Dexia : "D'autres voies étaient possibles !"

10/10/11 à 15:44 - Mise à jour à 15:44

Source: Trends-Tendances

D'autres solutions existaient pour sauver Dexia mais, pour ce faire, "il aurait fallu créer une bad bank dès 2010, dans de meilleures conditions de marché", estime l'économiste Eric De Keuleneer. Problème : la direction de Dexia avait alors balayé ces recommandations.

Dexia : "D'autres voies étaient possibles !"

© Reuters

"D'autres solutions étaient possibles, a estimé lundi après-midi Eric De Keuleneer, professeur d'économie à la Solvay Brussels School. Mais pour ce faire, il aurait fallu que le management suive les recommandations de la Commission européenne qui, en 2010, préconisait que Dexia se sépare d'une partie beaucoup plus importante de son portefeuille. Il aurait fallu créer une bad bank à ce moment-là, dans de meilleures conditions de marché."

A l'époque, cependant, la direction du groupe franco-belge avait balayé ces recommandations, "sous prétexte qu'elles allaient mettre à mal le modèle Dexia, a poursuivi Eric De Keuleneer. Or, ce qu'on voit aujourd'hui, c'est que ce modèle n'était pas viable !" Plus encore, "le cas Dexia illustre parfaitement le fait que le lobbying, dans la gestion d'une banque, est contraire à l'intérêt général et souvent à celui de la banque elle-même".

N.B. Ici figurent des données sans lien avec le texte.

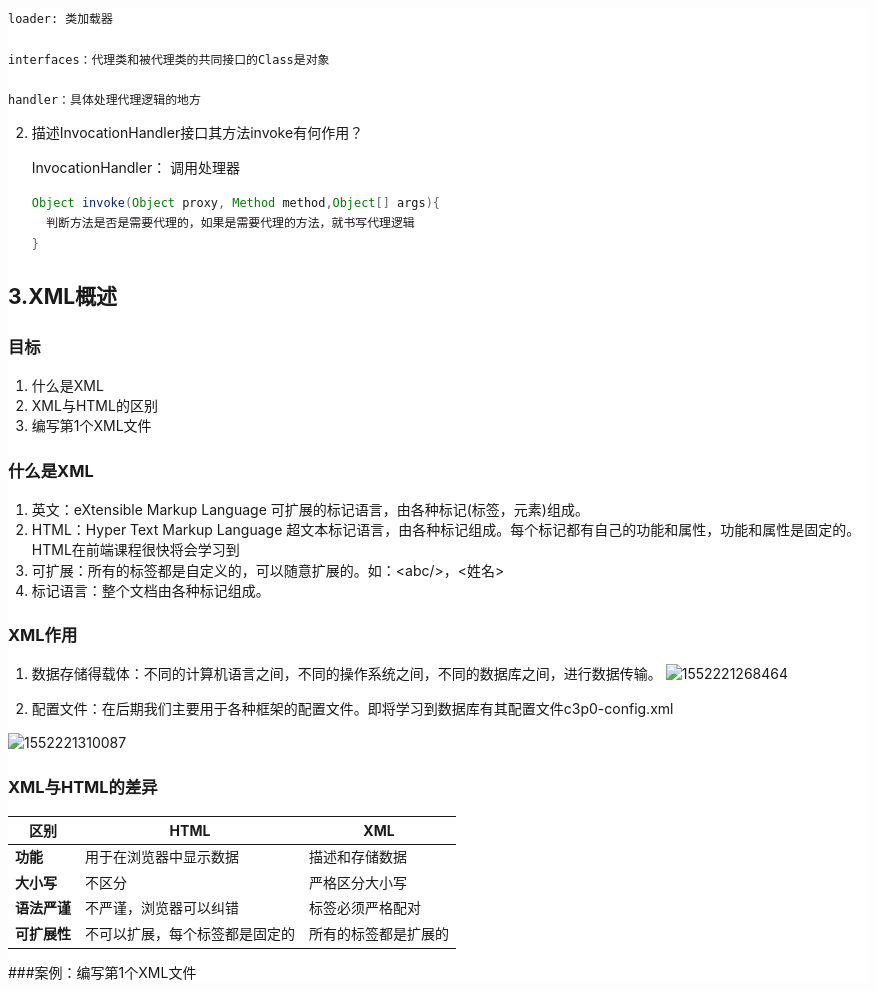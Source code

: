     loader: 类加载器

    interfaces：代理类和被代理类的共同接口的Class是对象

    handler：具体处理代理逻辑的地方

2. 描述InvocationHandler接口其方法invoke有何作用？

    InvocationHandler： 调用处理器

    ```java
    Object invoke(Object proxy, Method method,Object[] args){
      判断方法是否是需要代理的，如果是需要代理的方法，就书写代理逻辑
    }
    ```

    

## 3.XML概述

### 目标

1. 什么是XML
2. XML与HTML的区别
3. 编写第1个XML文件

### 什么是XML

1. 英文：eXtensible Markup Language 可扩展的标记语言，由各种标记(标签，元素)组成。
2. HTML：Hyper Text Markup Language 超文本标记语言，由各种标记组成。每个标记都有自己的功能和属性，功能和属性是固定的。HTML在前端课程很快将会学习到
3. 可扩展：所有的标签都是自定义的，可以随意扩展的。如：\<abc/>，<姓名>
4. 标记语言：整个文档由各种标记组成。

### XML作用

1) 数据存储得载体：不同的计算机语言之间，不同的操作系统之间，不同的数据库之间，进行数据传输。            ![1552221268464](img/1552221268464.png)                                       

2)  配置文件：在后期我们主要用于各种框架的配置文件。即将学习到数据库有其配置文件c3p0-config.xml

![1552221310087](img/1552221310087.png)

### XML与HTML的差异

| **区别**     | **HTML**                       | **XML**              |
| ------------ | ------------------------------ | -------------------- |
| **功能**     | 用于在浏览器中显示数据         | 描述和存储数据       |
| **大小写**   | 不区分                         | 严格区分大小写       |
| **语法严谨** | 不严谨，浏览器可以纠错         | 标签必须严格配对     |
| **可扩展性** | 不可以扩展，每个标签都是固定的 | 所有的标签都是扩展的 |



###案例：编写第1个XML文件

Si le coût du sauvetage pour la Belgique "est très difficile à chiffrer", il est certain, pour Eric De Keuleneer, que l'opération pèsera sur la notoriété du pays vis-à-vis des marchés financiers : "Cela se reflétera sur les taux que la Belgique devra payer pour se financer. Tant la France que la Belgique ont été victimes d'une politique de banque de marché trop risquée pour être liée à des activités de banque de dépôt, et d'une mauvaise stratégie, appuyée en son temps par la France."

A la suite de l'accord intervenu dans la nuit de dimanche à lundi, la Belgique déboursera finalement 4 milliards d'euros pour l'acquisition de Dexia Banque Belgique et apportera au groupe franco-belge 60,5 % des 90 milliards d'euros de garanties publiques.